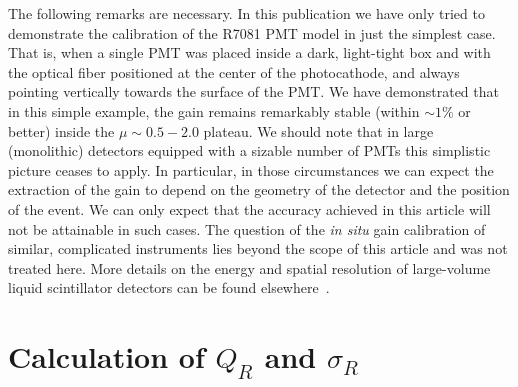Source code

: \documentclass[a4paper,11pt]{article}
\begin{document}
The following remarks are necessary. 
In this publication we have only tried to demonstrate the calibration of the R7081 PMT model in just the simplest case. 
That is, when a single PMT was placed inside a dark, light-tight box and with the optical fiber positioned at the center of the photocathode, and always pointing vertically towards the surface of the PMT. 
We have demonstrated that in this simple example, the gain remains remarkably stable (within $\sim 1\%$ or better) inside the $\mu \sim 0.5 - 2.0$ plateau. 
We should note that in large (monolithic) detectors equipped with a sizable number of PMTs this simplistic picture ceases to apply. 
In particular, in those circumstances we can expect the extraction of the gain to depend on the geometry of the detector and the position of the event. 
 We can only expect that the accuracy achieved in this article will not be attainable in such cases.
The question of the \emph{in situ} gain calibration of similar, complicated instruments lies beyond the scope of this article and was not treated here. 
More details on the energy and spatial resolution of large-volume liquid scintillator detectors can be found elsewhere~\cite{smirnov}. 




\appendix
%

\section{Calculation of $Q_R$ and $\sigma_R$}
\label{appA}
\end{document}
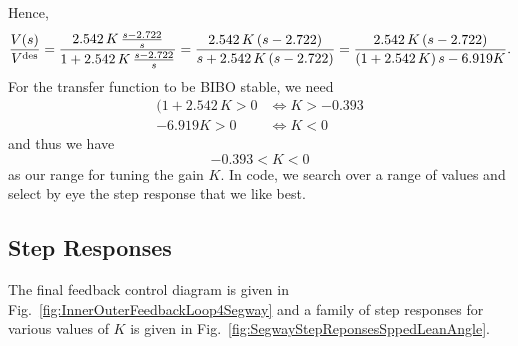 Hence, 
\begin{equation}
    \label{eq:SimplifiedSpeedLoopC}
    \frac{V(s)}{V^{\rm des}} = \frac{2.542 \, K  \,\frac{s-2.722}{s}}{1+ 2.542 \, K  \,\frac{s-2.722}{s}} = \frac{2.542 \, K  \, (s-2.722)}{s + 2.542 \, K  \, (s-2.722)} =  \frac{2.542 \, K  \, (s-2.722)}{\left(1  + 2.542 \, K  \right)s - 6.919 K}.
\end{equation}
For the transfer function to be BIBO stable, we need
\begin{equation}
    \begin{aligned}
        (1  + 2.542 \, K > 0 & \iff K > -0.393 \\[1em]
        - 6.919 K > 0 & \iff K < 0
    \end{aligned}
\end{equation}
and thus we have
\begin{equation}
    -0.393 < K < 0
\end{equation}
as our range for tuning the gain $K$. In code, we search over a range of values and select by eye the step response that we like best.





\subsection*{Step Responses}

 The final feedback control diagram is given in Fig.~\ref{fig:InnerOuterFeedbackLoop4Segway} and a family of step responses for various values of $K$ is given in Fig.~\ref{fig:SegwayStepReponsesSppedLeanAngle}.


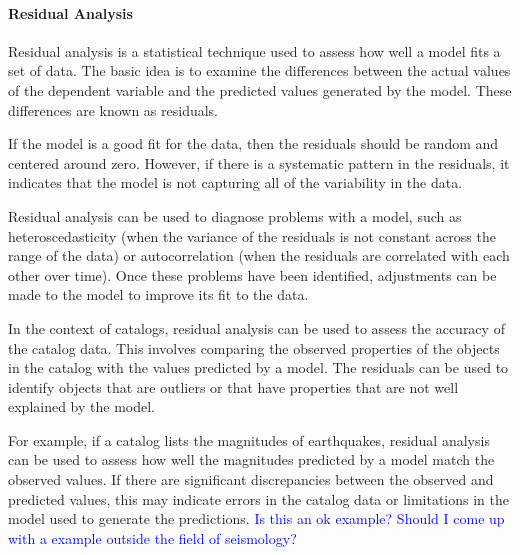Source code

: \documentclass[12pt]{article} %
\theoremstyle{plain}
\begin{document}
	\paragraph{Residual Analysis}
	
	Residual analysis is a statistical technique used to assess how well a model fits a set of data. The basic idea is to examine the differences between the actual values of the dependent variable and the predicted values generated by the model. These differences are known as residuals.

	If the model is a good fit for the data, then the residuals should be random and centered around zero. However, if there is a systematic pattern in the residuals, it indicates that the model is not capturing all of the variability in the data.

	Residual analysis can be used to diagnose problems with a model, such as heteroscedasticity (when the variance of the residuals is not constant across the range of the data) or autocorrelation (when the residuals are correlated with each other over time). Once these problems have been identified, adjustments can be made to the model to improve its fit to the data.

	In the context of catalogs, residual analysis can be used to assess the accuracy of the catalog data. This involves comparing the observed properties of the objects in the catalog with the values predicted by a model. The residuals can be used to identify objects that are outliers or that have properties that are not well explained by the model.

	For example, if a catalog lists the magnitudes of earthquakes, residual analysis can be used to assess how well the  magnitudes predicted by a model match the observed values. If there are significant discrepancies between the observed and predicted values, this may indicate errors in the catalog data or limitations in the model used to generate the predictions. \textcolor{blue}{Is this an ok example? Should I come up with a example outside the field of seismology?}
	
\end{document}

▬▬▬

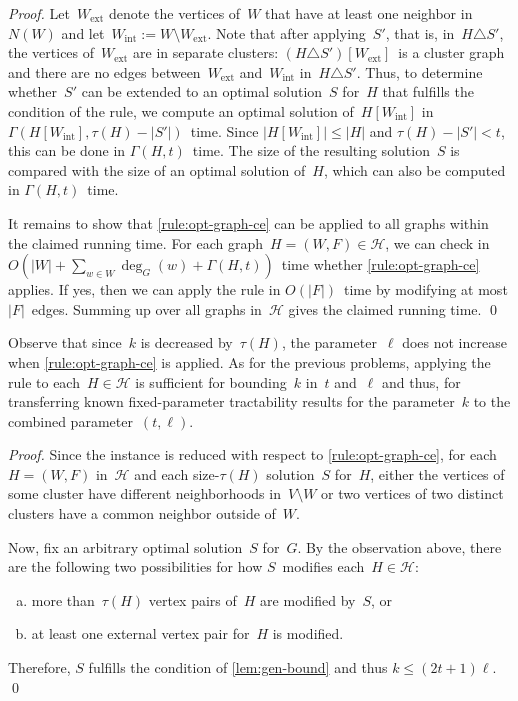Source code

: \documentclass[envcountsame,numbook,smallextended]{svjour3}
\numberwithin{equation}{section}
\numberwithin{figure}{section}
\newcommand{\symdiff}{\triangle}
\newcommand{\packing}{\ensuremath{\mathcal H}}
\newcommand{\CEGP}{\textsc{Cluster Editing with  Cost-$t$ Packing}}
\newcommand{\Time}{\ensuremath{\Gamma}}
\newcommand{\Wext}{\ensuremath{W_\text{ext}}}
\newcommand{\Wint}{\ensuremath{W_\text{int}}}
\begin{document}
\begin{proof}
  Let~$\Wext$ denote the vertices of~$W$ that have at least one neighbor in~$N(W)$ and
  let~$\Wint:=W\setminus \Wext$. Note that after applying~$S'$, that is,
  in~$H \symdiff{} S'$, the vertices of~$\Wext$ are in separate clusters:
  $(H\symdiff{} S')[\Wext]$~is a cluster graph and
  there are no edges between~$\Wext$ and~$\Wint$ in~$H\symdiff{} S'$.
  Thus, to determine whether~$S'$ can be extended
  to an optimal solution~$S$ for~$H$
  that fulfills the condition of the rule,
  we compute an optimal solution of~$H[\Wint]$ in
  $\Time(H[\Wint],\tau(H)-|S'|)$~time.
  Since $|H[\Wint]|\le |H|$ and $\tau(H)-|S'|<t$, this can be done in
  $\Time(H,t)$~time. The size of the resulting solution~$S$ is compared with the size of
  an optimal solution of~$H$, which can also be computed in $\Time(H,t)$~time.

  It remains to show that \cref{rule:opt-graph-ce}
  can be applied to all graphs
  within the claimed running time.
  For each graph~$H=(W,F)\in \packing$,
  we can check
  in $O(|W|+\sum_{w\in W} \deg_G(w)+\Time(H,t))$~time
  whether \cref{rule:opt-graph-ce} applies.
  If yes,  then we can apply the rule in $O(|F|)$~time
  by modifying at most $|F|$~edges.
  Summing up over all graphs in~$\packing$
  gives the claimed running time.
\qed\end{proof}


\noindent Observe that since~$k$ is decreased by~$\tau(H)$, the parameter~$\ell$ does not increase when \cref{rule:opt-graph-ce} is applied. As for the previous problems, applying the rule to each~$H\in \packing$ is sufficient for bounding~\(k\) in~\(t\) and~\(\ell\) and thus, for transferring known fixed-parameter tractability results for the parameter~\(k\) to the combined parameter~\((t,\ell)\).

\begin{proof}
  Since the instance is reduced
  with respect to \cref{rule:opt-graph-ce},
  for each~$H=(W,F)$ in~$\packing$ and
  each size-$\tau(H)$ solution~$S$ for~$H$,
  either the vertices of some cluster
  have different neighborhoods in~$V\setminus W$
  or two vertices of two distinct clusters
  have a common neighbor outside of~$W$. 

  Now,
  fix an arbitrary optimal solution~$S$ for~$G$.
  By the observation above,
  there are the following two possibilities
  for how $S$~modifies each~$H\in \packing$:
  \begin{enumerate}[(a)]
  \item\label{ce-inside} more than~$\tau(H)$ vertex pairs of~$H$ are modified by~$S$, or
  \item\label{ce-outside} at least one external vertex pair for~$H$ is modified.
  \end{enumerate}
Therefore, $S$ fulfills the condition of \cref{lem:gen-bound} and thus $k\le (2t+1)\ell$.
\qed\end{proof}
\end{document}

▬▬▬

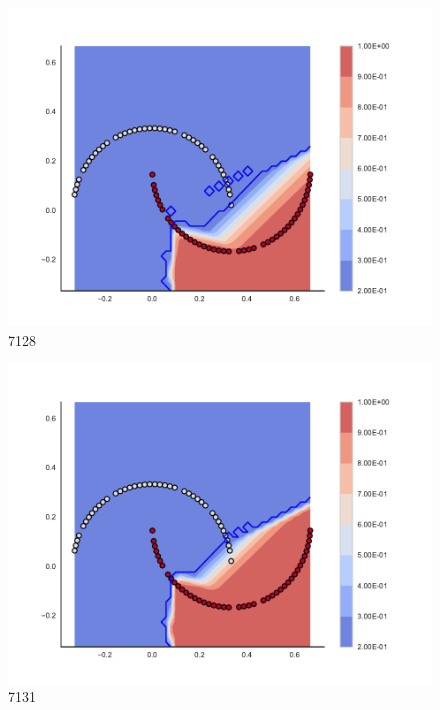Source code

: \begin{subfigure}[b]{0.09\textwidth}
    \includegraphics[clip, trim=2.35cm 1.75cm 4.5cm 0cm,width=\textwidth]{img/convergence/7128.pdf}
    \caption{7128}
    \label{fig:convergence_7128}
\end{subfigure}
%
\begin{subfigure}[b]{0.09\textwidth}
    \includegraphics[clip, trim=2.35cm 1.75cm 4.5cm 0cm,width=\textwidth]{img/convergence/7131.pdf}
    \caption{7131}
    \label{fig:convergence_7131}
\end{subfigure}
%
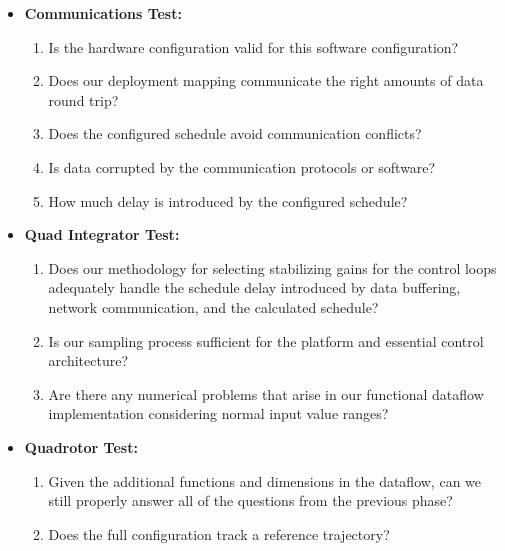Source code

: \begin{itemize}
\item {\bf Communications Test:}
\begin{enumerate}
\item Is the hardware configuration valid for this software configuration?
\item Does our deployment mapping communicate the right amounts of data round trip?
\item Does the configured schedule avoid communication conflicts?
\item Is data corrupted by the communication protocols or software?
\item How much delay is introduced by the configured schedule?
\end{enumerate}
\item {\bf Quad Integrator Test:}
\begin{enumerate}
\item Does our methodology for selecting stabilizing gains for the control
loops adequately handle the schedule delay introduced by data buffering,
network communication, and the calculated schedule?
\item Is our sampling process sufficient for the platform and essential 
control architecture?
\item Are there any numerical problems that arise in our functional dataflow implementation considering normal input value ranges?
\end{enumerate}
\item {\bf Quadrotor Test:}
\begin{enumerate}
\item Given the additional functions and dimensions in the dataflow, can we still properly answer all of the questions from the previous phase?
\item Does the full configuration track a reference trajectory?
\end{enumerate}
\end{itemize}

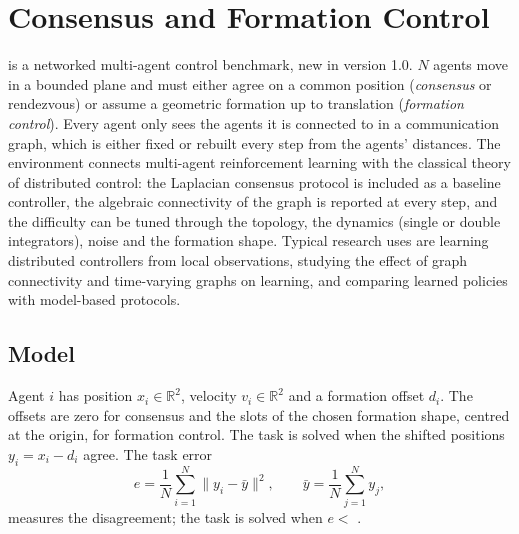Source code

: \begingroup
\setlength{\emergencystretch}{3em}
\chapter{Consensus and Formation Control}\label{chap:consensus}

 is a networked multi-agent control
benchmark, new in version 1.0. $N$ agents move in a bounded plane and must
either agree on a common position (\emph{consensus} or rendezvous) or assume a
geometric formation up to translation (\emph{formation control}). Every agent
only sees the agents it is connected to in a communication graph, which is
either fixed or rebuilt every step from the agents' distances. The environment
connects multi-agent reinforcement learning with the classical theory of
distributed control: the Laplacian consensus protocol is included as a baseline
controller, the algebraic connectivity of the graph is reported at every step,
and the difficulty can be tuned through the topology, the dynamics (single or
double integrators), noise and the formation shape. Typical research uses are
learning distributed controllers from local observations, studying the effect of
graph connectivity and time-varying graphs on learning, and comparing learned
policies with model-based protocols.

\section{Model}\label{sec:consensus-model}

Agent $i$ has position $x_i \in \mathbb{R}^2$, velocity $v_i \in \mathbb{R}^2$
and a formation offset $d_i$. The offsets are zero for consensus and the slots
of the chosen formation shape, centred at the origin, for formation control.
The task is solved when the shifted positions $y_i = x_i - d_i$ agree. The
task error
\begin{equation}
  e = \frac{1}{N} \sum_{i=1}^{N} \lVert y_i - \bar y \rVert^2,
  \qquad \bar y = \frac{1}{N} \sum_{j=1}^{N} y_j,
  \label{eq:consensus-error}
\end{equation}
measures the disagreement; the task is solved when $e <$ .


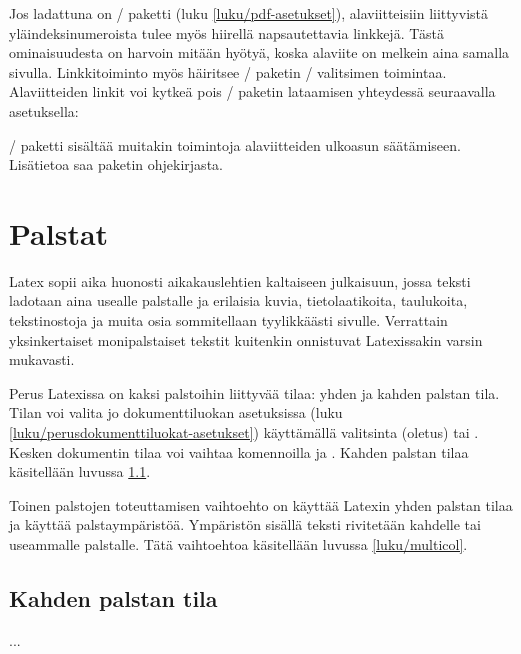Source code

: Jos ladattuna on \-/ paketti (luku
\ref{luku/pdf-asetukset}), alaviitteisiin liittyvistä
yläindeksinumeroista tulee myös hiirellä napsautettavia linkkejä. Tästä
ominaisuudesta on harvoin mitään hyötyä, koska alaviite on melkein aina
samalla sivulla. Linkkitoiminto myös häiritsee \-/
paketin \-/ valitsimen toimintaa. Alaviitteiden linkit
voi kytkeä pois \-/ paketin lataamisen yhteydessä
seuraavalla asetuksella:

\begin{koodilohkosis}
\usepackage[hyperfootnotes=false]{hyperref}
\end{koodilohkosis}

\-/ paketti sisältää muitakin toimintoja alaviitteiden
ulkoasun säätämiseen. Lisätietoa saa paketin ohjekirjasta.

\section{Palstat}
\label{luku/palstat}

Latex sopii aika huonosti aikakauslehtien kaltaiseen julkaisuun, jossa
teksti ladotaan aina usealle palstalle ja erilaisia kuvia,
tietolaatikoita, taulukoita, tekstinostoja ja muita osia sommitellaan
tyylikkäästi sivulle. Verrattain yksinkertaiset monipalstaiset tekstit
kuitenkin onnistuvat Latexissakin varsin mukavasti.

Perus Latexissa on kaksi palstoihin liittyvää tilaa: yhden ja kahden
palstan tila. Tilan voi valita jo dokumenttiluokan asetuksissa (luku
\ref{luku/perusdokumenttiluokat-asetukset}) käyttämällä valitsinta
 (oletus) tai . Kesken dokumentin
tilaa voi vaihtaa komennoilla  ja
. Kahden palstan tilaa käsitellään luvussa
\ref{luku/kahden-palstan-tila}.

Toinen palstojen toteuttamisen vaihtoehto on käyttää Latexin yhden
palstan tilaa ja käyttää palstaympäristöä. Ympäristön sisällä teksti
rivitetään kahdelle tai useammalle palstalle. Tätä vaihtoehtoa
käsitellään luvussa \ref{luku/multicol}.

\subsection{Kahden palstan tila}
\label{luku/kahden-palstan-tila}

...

▬▬▬

Instructions to follow:
For every line of the records that has the word "observed" in it, make a copy.

Response to this exercise:
	In the context of catalogs, residual analysis can be used to assess the accuracy of the catalog data. This involves comparing the observed properties of the objects in the catalog with the values predicted by a model. The residuals can be used to identify objects that are outliers or that have properties that are not well explained by the model.
	For example, if a catalog lists the magnitudes of earthquakes, residual analysis can be used to assess how well the  magnitudes predicted by a model match the observed values. If there are significant discrepancies between the observed and predicted values, this may indicate errors in the catalog data or limitations in the model used to generate the predictions. \textcolor{blue}{Is this an ok example? Should I come up with a example outside the field of seismology?}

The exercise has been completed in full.